### TASK
Every entry below should be reproduced exactly; no picture is to be included.

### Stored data

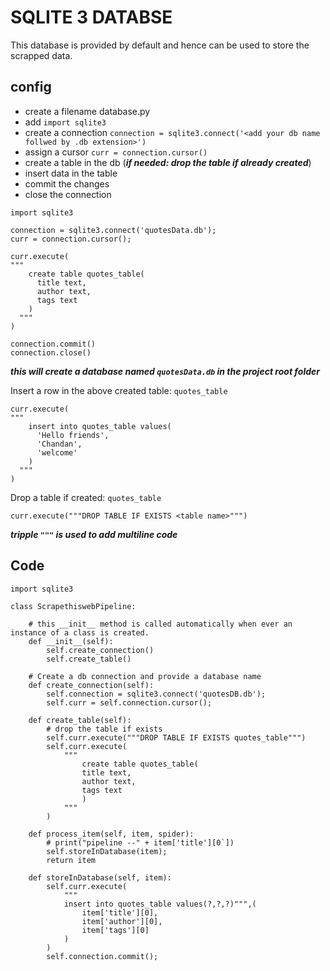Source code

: # SQLITE 3 DATABSE

This database is provided by default and hence can be used to store the scrapped data.

## config

* create a filename database.py
* add `import sqlite3`
* create a connection `connection = sqlite3.connect('<add your db name follwed by .db extension>')`
* assign a cursor `curr = connection.cursor()`
* create a table in the db (***if needed: drop the table if already created***)
* insert data in the table
* commit the changes
* close the connection

>>>
    import sqlite3
    
    connection = sqlite3.connect('quotesData.db');
    curr = connection.cursor();
    
    curr.execute(
    """
        create table quotes_table(
          title text,
          author text,
          tags text
        )
      """
    )
    
    connection.commit()
    connection.close()
>>>
***this will create a database named `quotesData.db` in the project root folder***

Insert a row in the above created table: `quotes_table`
>>>
    curr.execute(
    """
        insert into quotes_table values(
          'Hello friends',
          'Chandan',
          'welcome'
        )
      """
    )
>>>

Drop a table if created: `quotes_table`
>>>
    curr.execute("""DROP TABLE IF EXISTS <table name>""")
>>>

***tripple `"""` is used to add multiline code***

## Code
>>>
    import sqlite3

    class ScrapethiswebPipeline:

        # this __init__ method is called automatically when ever an instance of a class is created.
        def __init__(self):
            self.create_connection()
            self.create_table()

        # Create a db connection and provide a database name
        def create_connection(self):
            self.connection = sqlite3.connect('quotesDB.db');
            self.curr = self.connection.cursor();

        def create_table(self):
            # drop the table if exists
            self.curr.execute("""DROP TABLE IF EXISTS quotes_table""")
            self.curr.execute(
                """
                    create table quotes_table(
                    title text,
                    author text,
                    tags text
                    )
                """
            )

        def process_item(self, item, spider):
            # print("pipeline --" + item['title'][0`])
            self.storeInDatabase(item);
            return item

        def storeInDatabase(self, item):
            self.curr.execute(
                """
                insert into quotes_table values(?,?,?)""",(
                    item['title'][0],
                    item['author'][0],
                    item['tags'][0]
                )
            )
            self.connection.commit();
>>>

### ANSWER AREA
Source code

: # SQLITE 3 DATABSE

This database is provided by default and hence can be used to store the scrapped data.

## config

* create a filename database.py
* add `import sqlite3`
* create a connection `connection = sqlite3.connect('<add your db name follwed by .db extension>')`
* assign a cursor `curr = connection.cursor()`
* create a table in the db (***if needed: drop the table if already created***)
* insert data in the table
* commit the changes
* close the connection

>>>
    import sqlite3
    
    connection = sqlite3.connect('quotesData.db');
    curr = connection.cursor();
    
    curr.execute(
    """
        create table quotes_table(
          title text,
          author text,
          tags text
        )
      """
    )
    
    connection.commit()
    connection.close()
>>>
***this will create a database named `quotesData.db` in the project root folder***

Insert a row in the above created table: `quotes_table`
>>>
    curr.execute(
    """
        insert into quotes_table values(
          'Hello friends',
          'Chandan',
          'welcome'
        )
      """
    )
>>>

Drop a table if created: `quotes_table`
>>>
    curr.execute("""DROP TABLE IF EXISTS <table name>""")
>>>

***tripple `"""` is used to add multiline code***

## Code
>>>
    import sqlite3

    class ScrapethiswebPipeline:

        # this __init__ method is called automatically when ever an instance of a class is created.
        def __init__(self):
            self.create_connection()
            self.create_table()

        # Create a db connection and provide a database name
        def create_connection(self):
            self.connection = sqlite3.connect('quotesDB.db');
            self.curr = self.connection.cursor();

        def create_table(self):
            # drop the table if exists
            self.curr.execute("""DROP TABLE IF EXISTS quotes_table""")
            self.curr.execute(
                """
                    create table quotes_table(
                    title text,
                    author text,
                    tags text
                    )
                """
            )

        def process_item(self, item, spider):
            # print("pipeline --" + item['title'][0`])
            self.storeInDatabase(item);
            return item

        def storeInDatabase(self, item):
            self.curr.execute(
                """
                insert into quotes_table values(?,?,?)""",(
                    item['title'][0],
                    item['author'][0],
                    item['tags'][0]
                )
            )
            self.connection.commit();
>>>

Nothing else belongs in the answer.